Paul Haahr’s Blog » 2007 » September

In theory, at least, I like to blog. I’ve tried to do it for at least five years. And I’ve never averaged more than one post per month.

I’ve come to realize that there are two things which I consider important in my life: my family and my job. (This should be an obvious fact about a married professional with two children, but I’ve rarely stated it that way for myself.) Most of my time is spent on one or the other. Add in the things I can’t seem to avoid, such as commuting or home renovations, and I’m left with almost nothing. I’ve lost touch with lots of friends. I rarely end up replying to personal email. My job is my only hobby. I do the other things I want to do — work out, cook, read books, see friends — much less than I’d like to.

This applies in the internet space, too. I don’t blog often. I haven’t written any open source code in years. I use Wikipedia but I don’t contribute back very often. I don’t post photos publicly.

It’s also why I haven’t tried out social networks. It seems that I have a hard enough time keeping up with my existing friends using traditional means that adding new techniques wouldn’t help — it would just create more obligations for me — though I’m beginning to rethink that.

So, maybe, when I ask myself why I’m not blogging, I need to remind myself that, in fact, I’ve made it less important than the few things I do actually find important. And I admire the people who blog well quite a lot, especially if it’s not their full-time career.

We watched Who is Cletis Tout? tonight. We’d held off on watching it, even though we’d had the disc at home for a while, because, given the title, we just weren’t looking forward to it. But it turns out to be a really fun caper movie. A little contrived and with holes in the plot, but I enjoyed it a lot more than I had expected to.

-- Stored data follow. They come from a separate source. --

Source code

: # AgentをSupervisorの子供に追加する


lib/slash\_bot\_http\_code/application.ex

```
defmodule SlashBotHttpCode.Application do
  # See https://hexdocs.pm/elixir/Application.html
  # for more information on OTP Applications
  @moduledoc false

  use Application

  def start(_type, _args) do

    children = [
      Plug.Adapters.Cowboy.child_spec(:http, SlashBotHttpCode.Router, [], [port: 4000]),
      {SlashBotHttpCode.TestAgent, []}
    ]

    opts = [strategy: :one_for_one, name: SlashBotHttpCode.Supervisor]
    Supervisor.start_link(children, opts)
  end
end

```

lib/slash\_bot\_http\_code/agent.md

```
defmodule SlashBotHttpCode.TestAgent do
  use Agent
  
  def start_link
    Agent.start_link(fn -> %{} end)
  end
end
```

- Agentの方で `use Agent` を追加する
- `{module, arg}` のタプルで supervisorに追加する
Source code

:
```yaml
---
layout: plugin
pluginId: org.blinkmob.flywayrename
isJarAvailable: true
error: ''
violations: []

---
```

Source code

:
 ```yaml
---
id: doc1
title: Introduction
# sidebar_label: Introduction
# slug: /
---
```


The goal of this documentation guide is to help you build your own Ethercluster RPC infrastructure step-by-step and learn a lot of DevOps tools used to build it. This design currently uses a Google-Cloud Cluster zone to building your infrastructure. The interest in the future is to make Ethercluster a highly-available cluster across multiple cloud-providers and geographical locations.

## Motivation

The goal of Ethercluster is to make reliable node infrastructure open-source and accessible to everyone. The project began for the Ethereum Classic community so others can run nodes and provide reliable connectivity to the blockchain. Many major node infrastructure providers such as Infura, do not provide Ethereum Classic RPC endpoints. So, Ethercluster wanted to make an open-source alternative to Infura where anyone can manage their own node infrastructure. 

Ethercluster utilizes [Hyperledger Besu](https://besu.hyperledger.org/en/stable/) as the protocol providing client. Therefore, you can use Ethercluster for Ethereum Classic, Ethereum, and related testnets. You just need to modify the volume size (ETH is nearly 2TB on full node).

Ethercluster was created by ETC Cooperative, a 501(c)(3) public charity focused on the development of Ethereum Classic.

Kudos to Netflix for their recommendation system, which picked this as one we’d really enjoy.

First of all, congrats over to the team at Mint.com for going live and winning the Techcrunch40 prize. As a die hard Quicken user, I think it’s great that companies are pushing in this space. I can’t say I save money or time by using Quicken, but it lets me feel in control. (And I could always tell when I wasn’t feeling in control of my finances, because I would avoid Quicken.) I wish Mint much luck.

But I’m also left with a slightly nostalgic feeling — and even a bit of jealousy — because I tried to create a similar venture back in late 1999. I was coming off of another startup (which I got wistful for when I first heard about Entise Systems and Azul Systems), all my friends were starting web companies, and I thought that what the world needed was a web-version of Quicken. At the time, everyone I talked to thought it was a crazy idea. People wouldn’t trust some web company with access to all their accounts. I was too late and the market was going to be owned by Yodlee or MyCFO. Only obsessives used Quicken and they were already satisfied.

I built a small prototype that could import my Quicken data. And I managed to disable my Bank of America and American Express accounts a few times while building screen scrapers for them. More importantly, though, I learned a few lessons about startups (don’t try to do it as one person — you need moral support and someone to bounce ideas off of) and about myself (I’m good at technology but not at sales). And, after working on it for a few months, I realized I wasn’t actually interested in building and selling the product, only in using it. So, I closed it down and took a job at a startup some friends had founded, which then disappeared with most of the rest of Web 1.0.

I wonder if it’s still a crazy idea. I hope not. Mint, with their scraping and auto-categorization, seems to have done a nice job. I suspect I’m going to hold off on using Mint.com, because this is one kind of data I actually like to have sitting on my hard drive and not out in the cloud. At least for now.